[Items from a data source]
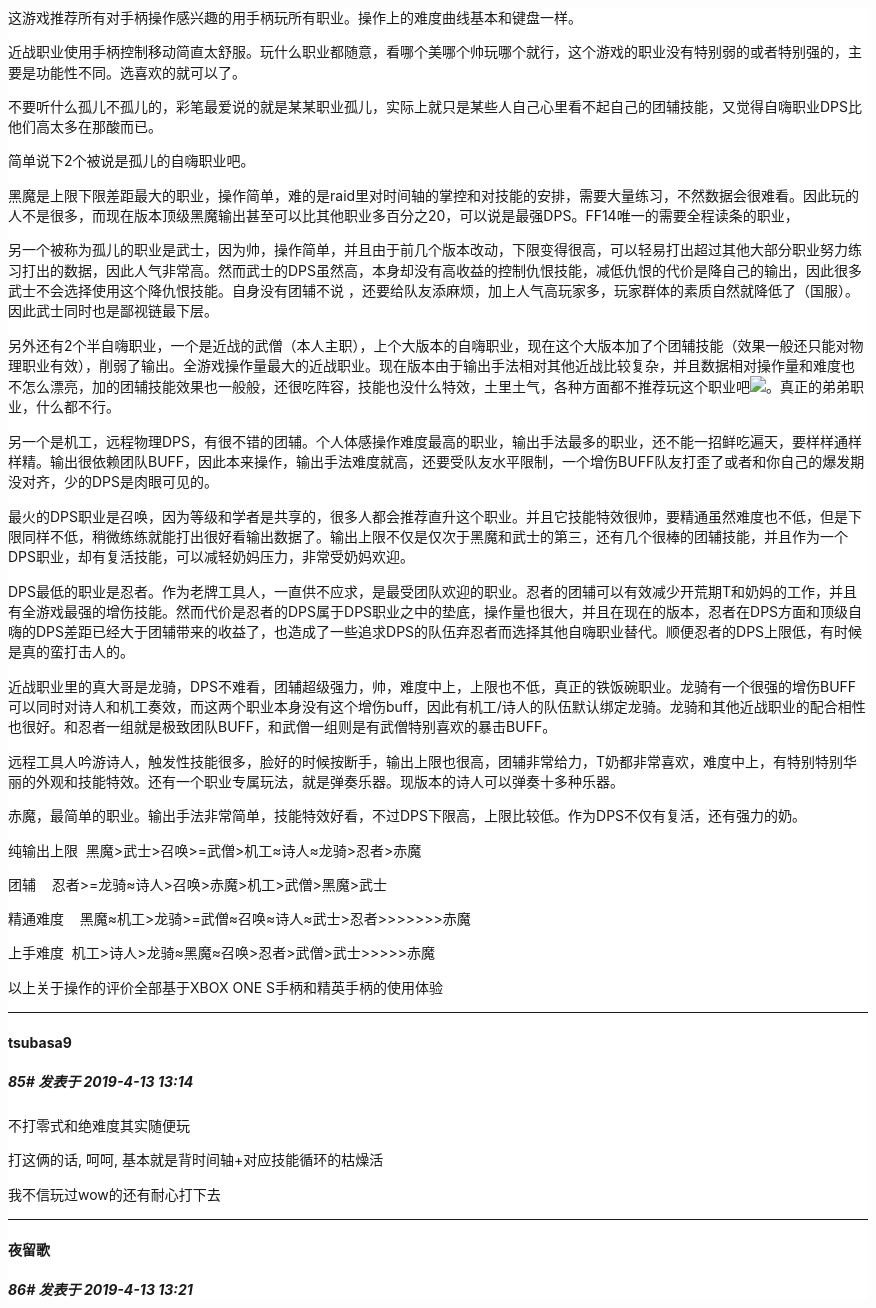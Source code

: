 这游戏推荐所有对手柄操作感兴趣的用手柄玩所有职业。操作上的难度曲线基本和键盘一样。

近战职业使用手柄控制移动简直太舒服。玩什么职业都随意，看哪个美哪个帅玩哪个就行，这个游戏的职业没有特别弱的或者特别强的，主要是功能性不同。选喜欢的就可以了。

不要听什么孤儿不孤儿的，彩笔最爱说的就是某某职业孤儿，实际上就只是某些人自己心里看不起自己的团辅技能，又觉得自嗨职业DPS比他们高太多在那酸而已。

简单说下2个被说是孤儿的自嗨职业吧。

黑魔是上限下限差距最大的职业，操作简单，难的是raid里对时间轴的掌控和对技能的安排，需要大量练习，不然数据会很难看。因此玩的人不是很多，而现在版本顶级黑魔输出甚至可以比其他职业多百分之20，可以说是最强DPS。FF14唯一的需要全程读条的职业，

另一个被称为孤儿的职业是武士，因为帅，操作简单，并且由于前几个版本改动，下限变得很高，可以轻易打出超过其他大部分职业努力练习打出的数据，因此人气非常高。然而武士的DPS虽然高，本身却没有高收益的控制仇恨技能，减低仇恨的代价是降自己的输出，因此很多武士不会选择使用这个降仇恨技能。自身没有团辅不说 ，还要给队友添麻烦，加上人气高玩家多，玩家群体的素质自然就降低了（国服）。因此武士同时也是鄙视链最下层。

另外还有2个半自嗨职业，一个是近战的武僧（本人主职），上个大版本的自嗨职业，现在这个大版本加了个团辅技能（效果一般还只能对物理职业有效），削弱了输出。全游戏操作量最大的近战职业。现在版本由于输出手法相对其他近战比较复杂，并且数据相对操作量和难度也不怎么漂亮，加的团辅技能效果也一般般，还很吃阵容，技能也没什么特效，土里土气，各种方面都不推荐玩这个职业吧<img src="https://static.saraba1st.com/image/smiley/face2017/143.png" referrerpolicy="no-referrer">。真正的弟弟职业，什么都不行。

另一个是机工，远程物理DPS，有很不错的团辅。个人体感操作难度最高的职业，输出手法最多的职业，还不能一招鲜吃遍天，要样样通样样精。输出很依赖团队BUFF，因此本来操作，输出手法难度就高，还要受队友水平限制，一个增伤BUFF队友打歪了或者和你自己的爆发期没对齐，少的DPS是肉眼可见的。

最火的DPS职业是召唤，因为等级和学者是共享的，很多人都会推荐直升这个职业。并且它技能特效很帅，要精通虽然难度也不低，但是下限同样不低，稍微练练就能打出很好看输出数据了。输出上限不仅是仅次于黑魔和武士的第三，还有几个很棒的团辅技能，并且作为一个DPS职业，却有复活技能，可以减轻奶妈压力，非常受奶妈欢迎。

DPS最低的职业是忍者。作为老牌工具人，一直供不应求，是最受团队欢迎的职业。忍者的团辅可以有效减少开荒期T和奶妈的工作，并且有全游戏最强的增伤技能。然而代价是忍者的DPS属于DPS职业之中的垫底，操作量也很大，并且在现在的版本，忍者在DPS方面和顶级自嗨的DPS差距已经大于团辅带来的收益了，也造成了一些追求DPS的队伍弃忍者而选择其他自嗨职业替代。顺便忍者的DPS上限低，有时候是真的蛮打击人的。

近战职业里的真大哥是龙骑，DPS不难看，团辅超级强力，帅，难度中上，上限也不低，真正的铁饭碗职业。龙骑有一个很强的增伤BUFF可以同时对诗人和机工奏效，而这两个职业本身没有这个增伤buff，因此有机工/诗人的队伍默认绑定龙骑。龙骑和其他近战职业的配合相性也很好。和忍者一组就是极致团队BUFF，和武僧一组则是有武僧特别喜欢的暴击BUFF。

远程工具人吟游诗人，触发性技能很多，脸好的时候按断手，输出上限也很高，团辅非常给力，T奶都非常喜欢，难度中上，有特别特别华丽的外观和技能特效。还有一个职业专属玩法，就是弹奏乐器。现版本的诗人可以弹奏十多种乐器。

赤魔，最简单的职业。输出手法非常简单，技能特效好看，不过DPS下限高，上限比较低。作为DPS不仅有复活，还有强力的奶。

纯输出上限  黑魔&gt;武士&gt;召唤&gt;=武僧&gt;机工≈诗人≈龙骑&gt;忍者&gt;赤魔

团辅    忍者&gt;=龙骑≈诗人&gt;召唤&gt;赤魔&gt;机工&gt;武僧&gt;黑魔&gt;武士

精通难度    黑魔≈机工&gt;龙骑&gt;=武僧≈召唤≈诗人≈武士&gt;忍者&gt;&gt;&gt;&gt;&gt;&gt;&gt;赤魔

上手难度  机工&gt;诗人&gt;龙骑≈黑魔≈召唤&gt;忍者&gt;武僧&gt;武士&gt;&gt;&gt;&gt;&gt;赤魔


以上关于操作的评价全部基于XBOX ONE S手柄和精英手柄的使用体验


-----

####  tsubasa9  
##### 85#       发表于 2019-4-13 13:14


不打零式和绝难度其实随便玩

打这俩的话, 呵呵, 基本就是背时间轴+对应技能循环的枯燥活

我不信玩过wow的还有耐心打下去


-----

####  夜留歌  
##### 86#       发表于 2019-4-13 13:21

...

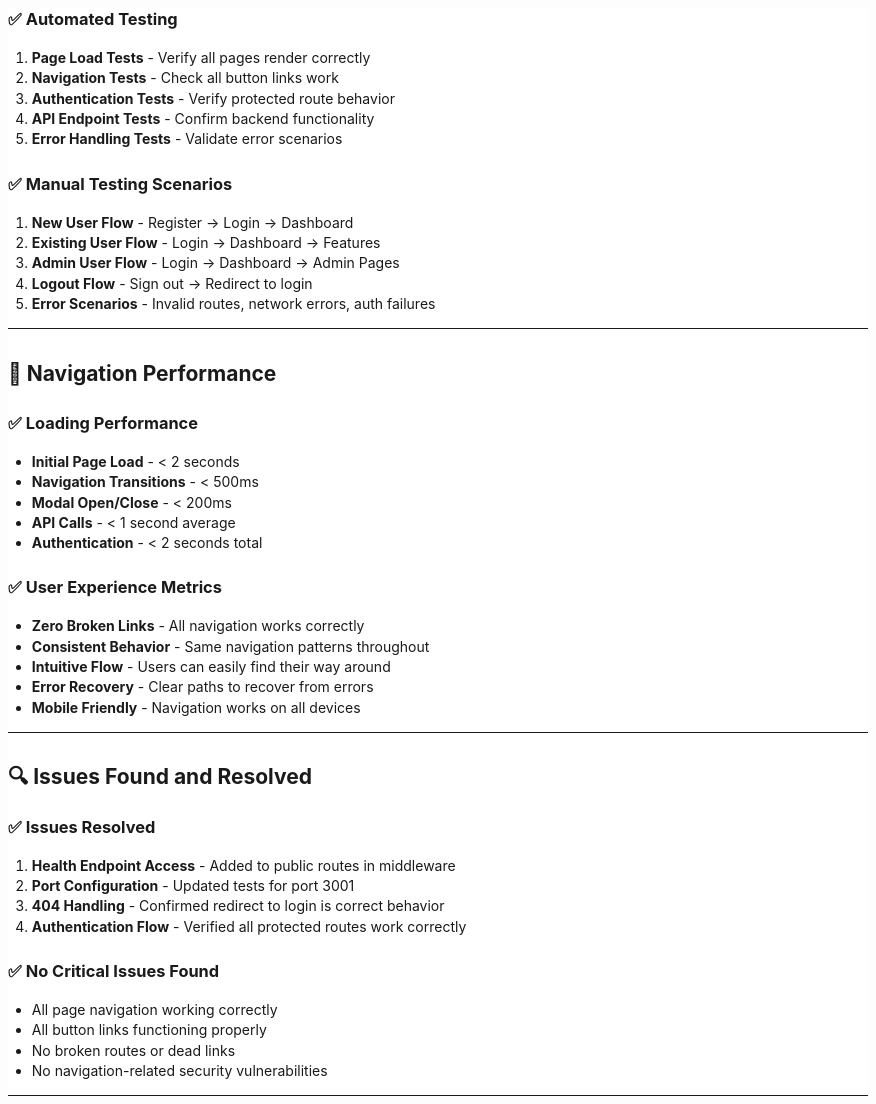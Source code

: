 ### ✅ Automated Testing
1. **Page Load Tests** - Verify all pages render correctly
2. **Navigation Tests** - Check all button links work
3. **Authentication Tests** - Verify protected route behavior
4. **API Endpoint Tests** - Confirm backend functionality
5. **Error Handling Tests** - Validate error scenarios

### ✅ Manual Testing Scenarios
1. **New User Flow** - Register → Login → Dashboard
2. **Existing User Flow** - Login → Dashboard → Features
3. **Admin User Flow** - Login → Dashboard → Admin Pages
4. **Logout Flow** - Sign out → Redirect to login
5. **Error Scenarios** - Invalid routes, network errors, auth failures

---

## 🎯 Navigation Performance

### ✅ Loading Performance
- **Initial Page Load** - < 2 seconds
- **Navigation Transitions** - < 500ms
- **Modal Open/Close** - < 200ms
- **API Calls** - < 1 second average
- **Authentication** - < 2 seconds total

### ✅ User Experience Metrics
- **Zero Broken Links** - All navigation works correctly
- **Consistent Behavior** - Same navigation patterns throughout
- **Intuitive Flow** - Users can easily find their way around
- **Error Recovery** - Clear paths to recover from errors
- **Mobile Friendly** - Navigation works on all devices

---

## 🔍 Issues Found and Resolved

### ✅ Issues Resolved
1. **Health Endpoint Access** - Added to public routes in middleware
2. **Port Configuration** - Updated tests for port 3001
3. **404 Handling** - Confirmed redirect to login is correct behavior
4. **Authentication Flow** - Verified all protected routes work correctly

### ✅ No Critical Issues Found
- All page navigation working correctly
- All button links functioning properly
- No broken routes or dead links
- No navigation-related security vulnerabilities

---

▸ PROBLEM TO SOLVE
Write out exactly the lines above from the line with "- **Initial Page Load** - < 2 seconds" through the line with "- **Zero Broken", both of them included, and leave out all other lines.

▸ SOLUTION
- **Initial Page Load** - < 2 seconds
- **Navigation Transitions** - < 500ms
- **Modal Open/Close** - < 200ms
- **API Calls** - < 1 second average
- **Authentication** - < 2 seconds total

### ✅ User Experience Metrics
- **Zero Broken Links** - All navigation works correctly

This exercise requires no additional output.